→ **Task instructions**: Go through the entries, filter for the word "dummy", and copy every line that has it.

Saved data entries
_ _ _ _ _
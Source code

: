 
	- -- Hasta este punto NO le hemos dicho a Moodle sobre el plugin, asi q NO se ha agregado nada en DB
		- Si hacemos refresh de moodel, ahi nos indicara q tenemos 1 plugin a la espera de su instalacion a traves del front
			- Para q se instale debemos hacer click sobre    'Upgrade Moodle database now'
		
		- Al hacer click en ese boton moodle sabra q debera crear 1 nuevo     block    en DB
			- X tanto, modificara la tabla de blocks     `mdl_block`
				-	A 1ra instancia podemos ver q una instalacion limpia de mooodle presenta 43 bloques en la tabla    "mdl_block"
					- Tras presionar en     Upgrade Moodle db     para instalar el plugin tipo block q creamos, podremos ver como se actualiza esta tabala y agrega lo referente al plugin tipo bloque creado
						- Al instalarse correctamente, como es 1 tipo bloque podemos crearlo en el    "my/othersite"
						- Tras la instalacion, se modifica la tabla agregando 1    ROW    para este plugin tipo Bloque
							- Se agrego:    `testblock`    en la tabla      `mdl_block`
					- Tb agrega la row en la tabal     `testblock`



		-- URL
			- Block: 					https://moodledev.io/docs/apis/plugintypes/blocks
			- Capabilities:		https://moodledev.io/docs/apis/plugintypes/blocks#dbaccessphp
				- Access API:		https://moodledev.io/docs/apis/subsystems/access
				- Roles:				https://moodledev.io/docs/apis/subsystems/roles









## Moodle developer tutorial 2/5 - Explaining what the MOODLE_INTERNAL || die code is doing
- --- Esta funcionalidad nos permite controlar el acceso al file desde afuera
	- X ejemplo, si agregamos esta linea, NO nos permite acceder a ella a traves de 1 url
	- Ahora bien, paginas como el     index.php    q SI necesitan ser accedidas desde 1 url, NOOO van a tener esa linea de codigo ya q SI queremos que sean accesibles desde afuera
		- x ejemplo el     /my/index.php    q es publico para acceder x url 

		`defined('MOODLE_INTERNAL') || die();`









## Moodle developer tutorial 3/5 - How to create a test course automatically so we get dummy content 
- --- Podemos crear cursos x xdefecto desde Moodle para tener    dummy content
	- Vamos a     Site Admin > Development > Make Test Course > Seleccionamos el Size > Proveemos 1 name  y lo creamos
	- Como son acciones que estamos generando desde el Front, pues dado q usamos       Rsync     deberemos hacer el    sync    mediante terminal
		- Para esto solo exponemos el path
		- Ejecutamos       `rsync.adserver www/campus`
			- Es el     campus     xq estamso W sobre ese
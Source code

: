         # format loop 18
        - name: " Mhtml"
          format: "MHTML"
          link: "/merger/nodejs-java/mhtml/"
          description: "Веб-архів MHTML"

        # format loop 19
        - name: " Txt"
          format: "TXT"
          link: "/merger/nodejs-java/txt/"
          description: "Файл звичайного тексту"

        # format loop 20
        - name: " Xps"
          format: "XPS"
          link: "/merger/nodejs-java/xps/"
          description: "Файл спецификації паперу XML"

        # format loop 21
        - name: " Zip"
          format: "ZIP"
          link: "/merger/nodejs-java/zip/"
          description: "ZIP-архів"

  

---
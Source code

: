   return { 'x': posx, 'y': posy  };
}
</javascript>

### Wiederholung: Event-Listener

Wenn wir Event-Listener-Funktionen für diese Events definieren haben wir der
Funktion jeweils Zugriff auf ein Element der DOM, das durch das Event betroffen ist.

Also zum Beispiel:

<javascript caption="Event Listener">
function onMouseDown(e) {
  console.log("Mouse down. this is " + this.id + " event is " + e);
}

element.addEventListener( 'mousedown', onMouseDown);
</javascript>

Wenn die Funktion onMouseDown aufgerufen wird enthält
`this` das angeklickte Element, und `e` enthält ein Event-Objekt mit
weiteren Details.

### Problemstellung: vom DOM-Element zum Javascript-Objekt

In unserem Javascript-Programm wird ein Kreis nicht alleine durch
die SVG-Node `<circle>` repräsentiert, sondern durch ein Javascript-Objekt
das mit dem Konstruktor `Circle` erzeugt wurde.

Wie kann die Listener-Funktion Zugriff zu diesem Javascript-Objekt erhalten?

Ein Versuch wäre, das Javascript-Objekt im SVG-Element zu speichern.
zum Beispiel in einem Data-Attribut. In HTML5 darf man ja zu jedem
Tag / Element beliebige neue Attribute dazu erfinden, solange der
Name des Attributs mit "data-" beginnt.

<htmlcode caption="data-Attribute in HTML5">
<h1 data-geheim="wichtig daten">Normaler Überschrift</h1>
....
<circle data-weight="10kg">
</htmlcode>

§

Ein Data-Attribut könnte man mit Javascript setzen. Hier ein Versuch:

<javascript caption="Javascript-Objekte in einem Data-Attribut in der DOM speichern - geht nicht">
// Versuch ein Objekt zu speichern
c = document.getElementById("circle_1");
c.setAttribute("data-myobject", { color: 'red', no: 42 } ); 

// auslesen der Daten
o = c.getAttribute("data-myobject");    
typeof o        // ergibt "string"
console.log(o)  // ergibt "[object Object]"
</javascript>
_ _ _ _ _
→ **Response to the task**:
## Moodle developer tutorial 3/5 - How to create a test course automatically so we get dummy content 
- --- Podemos crear cursos x xdefecto desde Moodle para tener    dummy content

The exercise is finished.